Officers who searched the grounded suspects found images of beheadings and other violent Islamist propaganda on electronic devices and seized tens of thousands of dollars in undeclared cash allegedly being smuggled out of the country.
A twelfth man, 19-year-old Ahmad Saiyer Naizmand, of NSW, allegedly flew out of Sydney on his brother’s passport before Australian officers raised the alarm and had United Arab Emirates authorities deport him back.
MIDDLE EAST STRIKE ALERT
The revelations came as Australia’s Super Hornet fighter jets were last night in the skies above Iraq waiting for the final go-ahead to launch air strikes against Islamic State, and 200 special forces personnel were also poised to join the Iraqi security forces in a training and advisory role.
ONE suspect’s luggage was deemed “inconsistent with his stated planned travel movements’’, and he missed his flight after he was searched.

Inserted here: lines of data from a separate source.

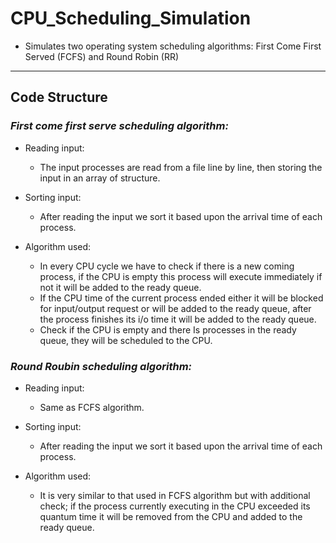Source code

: # CPU_Scheduling_Simulation
+ Simulates  two  operating  system  scheduling algorithms:  First  Come  First  Served  (FCFS)  and  Round Robin  (RR)
---
## Code Structure 
### _First come first serve scheduling algorithm:_
  -	Reading input:
    + The input processes are read from a file line by line, then storing the input in an array of structure.
    
  - Sorting input:
    + After reading the input we sort it based upon the arrival time of each process.

  - Algorithm used:
    + In every CPU cycle we have to check if there is a new coming process, if the CPU is empty this process will execute immediately if not it will be added to the ready queue.
    + If the CPU time of the current process ended either it will be blocked for input/output request or will be added to the ready queue, after the process finishes its i/o time it will be added to the ready queue.
    + Check if the CPU is empty and there Is processes in the ready queue, they will be scheduled to the CPU.
    
### _Round Roubin scheduling algorithm:_
  -	Reading input:
    +	Same as FCFS algorithm.
    
  - Sorting input:
    + After reading the input we sort it based upon the arrival time of each process.

  - Algorithm used:
    + It is very similar to that used in FCFS algorithm but with additional check; if the process currently executing in the CPU exceeded its quantum time it will be removed from the CPU and added to the ready queue.

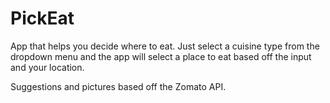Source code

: # PickEat
App that helps you decide where to eat. Just select a cuisine type from the dropdown menu and the app will select a place to eat based off the input and your location. 

Suggestions and pictures based off the Zomato API.
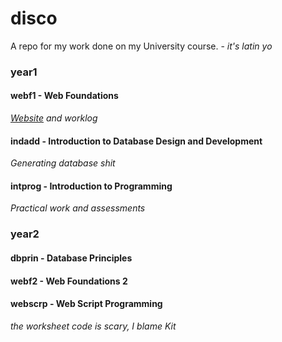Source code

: # disco

A repo for my work done on my University course. - *it's latin yo*

### year1

#### webf1 - Web Foundations
*[Website](http://www.zaccolley.com/uni/webf1) and worklog*

#### indadd - Introduction to Database Design and Development
*Generating database shit*

#### intprog - Introduction to Programming
*Practical work and assessments*

### year2

#### dbprin - Database Principles

#### webf2 - Web Foundations 2

#### webscrp - Web Script Programming

*the worksheet code is scary, I blame Kit*
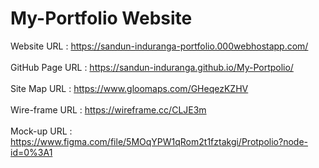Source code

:# My-Portfolio Website

Website URL : https://sandun-induranga-portfolio.000webhostapp.com/
<br>
<br>
GitHub Page URL : https://sandun-induranga.github.io/My-Portpolio/
<br>
<br>
Site Map URL : https://www.gloomaps.com/GHeqezKZHV
<br>
<br>
Wire-frame URL : https://wireframe.cc/CLJE3m
<br>
<br>
Mock-up URL : https://www.figma.com/file/5MOqYPW1qRom2t1fztakgi/Protpolio?node-id=0%3A1
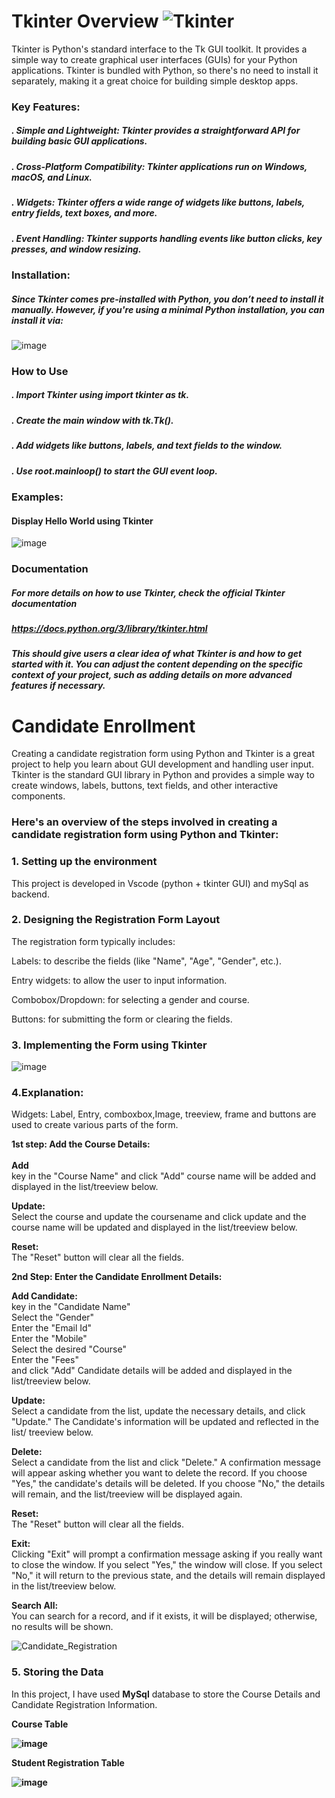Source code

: # Tkinter Overview     ![Tkinter](https://github.com/user-attachments/assets/486b5a90-d5f3-472a-9a03-dbf80023003b)

Tkinter is Python's standard interface to the Tk GUI toolkit. It provides a simple way to create graphical user interfaces (GUIs) for your Python applications. 
Tkinter is bundled with Python, so there's no need to install it separately, making it a great choice for building simple desktop apps.

### Key Features:
##### . Simple and Lightweight: Tkinter provides a straightforward API for building basic GUI applications.
##### . Cross-Platform Compatibility: Tkinter applications run on Windows, macOS, and Linux.
##### . Widgets: Tkinter offers a wide range of widgets like buttons, labels, entry fields, text boxes, and more.
##### . Event Handling: Tkinter supports handling events like button clicks, key presses, and window resizing.

### Installation:
##### Since Tkinter comes pre-installed with Python, you don’t need to install it manually. However, if you're using a minimal Python installation, you can install it via:
![image](https://github.com/user-attachments/assets/72cd2464-f9ea-47bb-8db2-d8e3f07a7a08)

### How to Use
##### . Import Tkinter using import tkinter as tk.
##### . Create the main window with tk.Tk().
##### . Add widgets like buttons, labels, and text fields to the window.
##### . Use root.mainloop() to start the GUI event loop.

### Examples:
#### Display Hello World using Tkinter
![image](https://github.com/user-attachments/assets/be9e6585-6035-4f25-841b-f0a66a9e27a2)


### Documentation
##### For more details on how to use Tkinter, check the official Tkinter documentation 

##### https://docs.python.org/3/library/tkinter.html

##### This should give users a clear idea of what Tkinter is and how to get started with it. You can adjust the content depending on the specific context of your project, such as adding details on more advanced features if necessary.

# Candidate Enrollment  

Creating a candidate registration form using Python and Tkinter is a great project to help you learn about GUI development and handling user input. Tkinter is the standard GUI library in Python and provides a simple way to create windows, labels, buttons, text fields, and other interactive components.

###  Here's an overview of the steps involved in creating a candidate registration form using Python and Tkinter:
### 1. Setting up the environment
  This project is developed in Vscode (python + tkinter GUI) and mySql as backend.

### 2. Designing the Registration Form Layout
  The registration form typically includes:

  Labels: to describe the fields (like "Name", "Age", "Gender", etc.).
  
  Entry widgets: to allow the user to input information.
  
  Combobox/Dropdown: for selecting a gender and course.
  
  Buttons: for submitting the form or clearing the fields.

### 3. Implementing the Form using Tkinter

![image](https://github.com/user-attachments/assets/bc9cc76e-4ef0-428e-b5c0-a45faffe6014)

### 4.Explanation:
 Widgets: Label, Entry, comboxbox,Image, treeview, frame and buttons are used to create various parts of the form. 
 
  <b> 1st step: Add the Course Details: </b><br/><br/>
    <b>Add</b> <br/>
          key in the "Course Name" and click "Add" course name will be added and displayed in the list/treeview below.
       
   <b>Update: </b><br/>
       Select the course and update the coursename and click update and the course name will be updated and displayed in the list/treeview below.<br/>
       
   <b>Reset: </b><br/>
       The "Reset" button will clear all the fields.
     
 <b>2nd Step: Enter the Candidate Enrollment Details:</b> <br/>

  <b>Add Candidate:</b> <br/>
          key in the "Candidate Name" <br/>
          Select the "Gender" <br/>
          Enter the "Email Id" <br/>
          Enter the "Mobile" <br/>
          Select the desired "Course" <br/>
          Enter the "Fees" <br/>
    and click "Add" Candidate details will be added and displayed in the list/treeview below.
       
   <b>Update: </b><br/>
       Select a candidate from the list, update the necessary details, and click "Update." The Candidate's information will be updated and reflected in the list/ 
       treeview below.<br/>

   <b>Delete: </b><br/>
       Select a candidate from the list and click "Delete." A confirmation message will appear asking whether you want to delete the record. If you choose "Yes," 
       the candidate's details will be deleted. If you choose "No," the details will remain, and the list/treeview will be displayed again.<br/>
       
   <b>Reset: </b><br/>
       The "Reset" button will clear all the fields.
       
   <b>Exit: </b><br/>
     Clicking "Exit" will prompt a confirmation message asking if you really want to close the window. If you select "Yes," the window will close. If you select 
    "No," it will return to the previous state, and the details will remain displayed in the list/treeview below.

  <b>Search All: </b><br/>
     You can search for a record, and if it exists, it will be displayed; otherwise, no results will be shown.
  
  ![Candidate_Registration](https://github.com/user-attachments/assets/32a540ff-d124-4ae6-87a5-1987011decc1)

  

 ### 5. Storing the Data
In this project, I have used **MySql** database to store the Course Details and Candidate Registration Information. <br/>

<b>Course Table<b>

![image](https://github.com/user-attachments/assets/66cb618c-81eb-479c-a257-34669f09321b)


<b>Student Registration Table </b><br/>

![image](https://github.com/user-attachments/assets/ec6593ed-fcfd-4512-b9ca-b5353a04fad6)



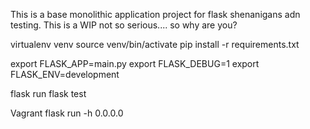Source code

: This is a base monolithic application project for flask shenanigans adn testing. This is a WIP not so serious.... so why are you?

virtualenv venv
source venv/bin/activate
pip install -r requirements.txt 

export FLASK_APP=main.py
export FLASK_DEBUG=1
export FLASK_ENV=development

flask run
flask test

Vagrant
flask run -h 0.0.0.0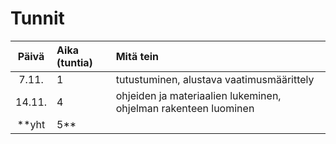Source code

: # Tunnit

| Päivä  | Aika (tuntia) | Mitä tein  |
| :-----:|:-----| :-----|
| 7.11.  | 1    | tutustuminen, alustava vaatimusmäärittely |
| 14.11. | 4    | ohjeiden ja materiaalien lukeminen, ohjelman rakenteen luominen |
| **yht | 5** ||
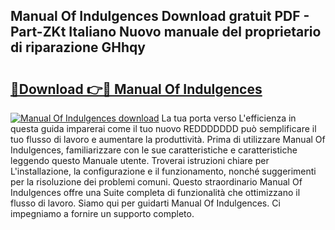 ## Manual Of Indulgences Download gratuit PDF - Part-ZKt Italiano Nuovo manuale del proprietario di riparazione GHhqy

# <h2><a href="http://df9mnpw.blite.top/?on=Manual+Of+Indulgences">🔗Download 👉🔴 Manual Of Indulgences</a></h2>

[![Manual Of Indulgences download](https://i.imgur.com/lujVjoI.png)](http://df9mnpw.blite.top/?on=Manual+Of+Indulgences)
La tua porta verso L'efficienza in questa guida imparerai come il tuo nuovo REDDDDDDD può semplificare il tuo flusso di lavoro e aumentare la produttività. Prima di utilizzare Manual Of Indulgences, familiarizzare con le sue caratteristiche e caratteristiche leggendo questo Manuale utente. Troverai istruzioni chiare per L'installazione, la configurazione e il funzionamento, nonché suggerimenti per la risoluzione dei problemi comuni. Questo straordinario Manual Of Indulgences offre una Suite completa di funzionalità che ottimizzano il flusso di lavoro. Siamo qui per guidarti Manual Of Indulgences. Ci impegniamo a fornire un supporto completo.
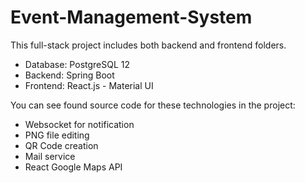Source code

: # Event-Management-System

This full-stack project includes both backend and frontend folders.

- Database: PostgreSQL 12
- Backend: Spring Boot
- Frontend: React.js - Material UI

You can see found source code for these technologies in the project:
- Websocket for notification
- PNG file editing
- QR Code creation
- Mail service
- React Google Maps API
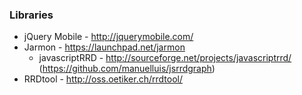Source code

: 

### Libraries ###
* jQuery Mobile - http://jquerymobile.com/
* Jarmon - https://launchpad.net/jarmon 
  * javascriptRRD - http://sourceforge.net/projects/javascriptrrd/ (https://github.com/manuelluis/jsrrdgraph)
* RRDtool - http://oss.oetiker.ch/rrdtool/



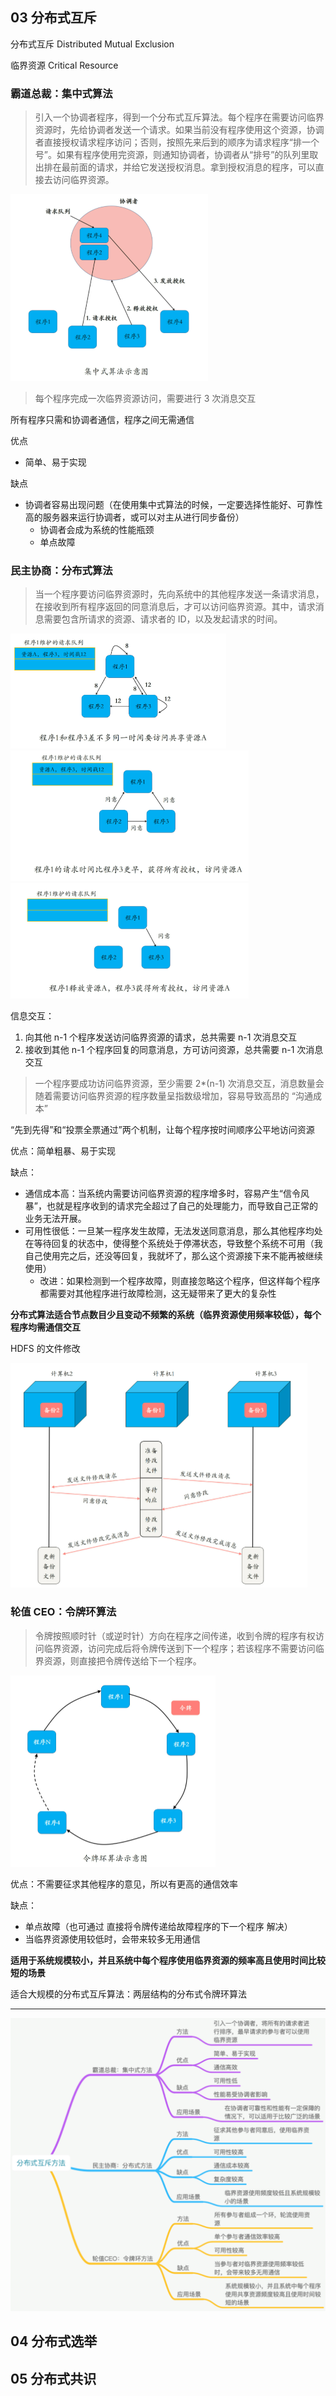 ## 03 分布式互斥

分布式互斥 Distributed Mutual Exclusion

临界资源 Critical Resource



### 霸道总裁：集中式算法

> 引入一个协调者程序，得到一个分布式互斥算法。每个程序在需要访问临界资源时，先给协调者发送一个请求。如果当前没有程序使用这个资源，协调者直接授权请求程序访问；否则，按照先来后到的顺序为请求程序“排一个号”。如果有程序使用完资源，则通知协调者，协调者从“排号”的队列里取出排在最前面的请求，并给它发送授权消息。拿到授权消息的程序，可以直接去访问临界资源。

<img src="pic\集中式算法.png" alt="image-20210102203150297" style="zoom:50%;" />

> 每个程序完成一次临界资源访问，需要进行 3 次消息交互



所有程序只需和协调者通信，程序之间无需通信



优点

- 简单、易于实现

缺点 

- 协调者容易出现问题（在使用集中式算法的时候，一定要选择性能好、可靠性高的服务器来运行协调者，或可以对主从进行同步备份）
  - 协调者会成为系统的性能瓶颈
  - 单点故障



### 民主协商：分布式算法

> 当一个程序要访问临界资源时，先向系统中的其他程序发送一条请求消息，在接收到所有程序返回的同意消息后，才可以访问临界资源。其中，请求消息需要包含所请求的资源、请求者的 ID，以及发起请求的时间。

<img src="pic\分布式算法-1.png" alt="image-20210102204508358" style="zoom:50%;" />

<img src="pic\分布式算法-2.png" alt="image-20210102204529673" style="zoom:50%;" />

<img src="pic\分布式算法-3.png" alt="image-20210102204728717" style="zoom:50%;" />

信息交互：

1. 向其他 n-1 个程序发送访问临界资源的请求，总共需要 n-1 次消息交互
2. 接收到其他 n-1 个程序回复的同意消息，方可访问资源，总共需要 n-1 次消息交互

> 一个程序要成功访问临界资源，至少需要 2*(n-1) 次消息交互，消息数量会随着需要访问临界资源的程序数量呈指数级增加，容易导致高昂的 “沟通成本”



“先到先得”和“投票全票通过”两个机制，让每个程序按时间顺序公平地访问资源



优点：简单粗暴、易于实现

缺点：

- 通信成本高：当系统内需要访问临界资源的程序增多时，容易产生“信令风暴”，也就是程序收到的请求完全超过了自己的处理能力，而导致自己正常的业务无法开展。
- 可用性很低：一旦某一程序发生故障，无法发送同意消息，那么其他程序均处在等待回复的状态中，使得整个系统处于停滞状态，导致整个系统不可用（我自己使用完之后，还没等回复，我就坏了，那么这个资源接下来不能再被继续使用）
  - 改进：如果检测到一个程序故障，则直接忽略这个程序，但这样每个程序都需要对其他程序进行故障检测，这无疑带来了更大的复杂性



**分布式算法适合节点数目少且变动不频繁的系统（临界资源使用频率较低），每个程序均需通信交互**



HDFS 的文件修改

<img src="pic\HDFS文件修改.png" alt="image-20210102210000530" style="zoom:50%;" />





### 轮值 CEO：令牌环算法

> 令牌按照顺时针（或逆时针）方向在程序之间传递，收到令牌的程序有权访问临界资源，访问完成后将令牌传送到下一个程序；若该程序不需要访问临界资源，则直接把令牌传送给下一个程序。

<img src="pic\令牌环算法.png" alt="image-20210102211218129" style="zoom:50%;" />

优点：不需要征求其他程序的意见，所以有更高的通信效率

缺点：

- 单点故障（也可通过 直接将令牌传递给故障程序的下一个程序 解决）
- 当临界资源使用较低时，会带来较多无用通信



**适用于系统规模较小，并且系统中每个程序使用临界资源的频率高且使用时间比较短的场景**



适合大规模的分布式互斥算法：两层结构的分布式令牌环算法





-------------





<img src="pic\互斥算法总结.png" alt="image-20210102212054668" style="zoom: 50%;" />





## 04 分布式选举













## 05 分布式共识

SIX people were caught with violent or objectionable material. Of them, two were issued with infringement notices and three had their electronic devices seized.
ONE man was refused entry to Australia after arriving on a flight to Melbourne from Malaysia and found to have “visa inconsistencies’’.
THREE of the suspects copped infringement notices.
OTHERS were caught committing visa and passport fraud.
A look at recent airport interceptions.
Customs and Border Protection said the Australian Government had changed the instruction to its officers from “facilitation as a priority to security as a priority’’.
“That means that on occasion, flights will be held, people and baggage will have to be unloaded … but this is important for our national security,’’ a spokesman said.
The terror suspects were intercepted by Customs and Border Protection, the AFP or the new Counter-Terrorism Units.
The CTU came into force in late August less than nine months after Sydney man Khaled Sharrouf escaped Sydney Airport in December on his brother’s passport to fight for Islamic State in Syria.
Sharrouf caused international outrage by making his seven-year-old Australian-raised son, with him in Syria, pose for photographs holding a severed head.
In addition to the 11 main intercepted suspects, a further six people were stopped and searched by authorities, missing their flights, between August 9 and September 1 at Australia’s largest two airports.
A currency detector dog sniffed out one man trying to leave Melbourne Airport on August 31 without declaring he was carrying more than $10,000. He was also found to be in possession of extremist propaganda images.
In one incident at Melbourne Airport on August 27, five people, thought to be members of the same extended family, were offloaded from a flight and searched.
On the same day at Melbourne, a man was pulled from another flight, searched, and was found to be in possession of more than $30,000 in undeclared currency and violent propaganda images.
One man caught in September was found not to have Islamist propaganda, but was instead in possession of child abuse images.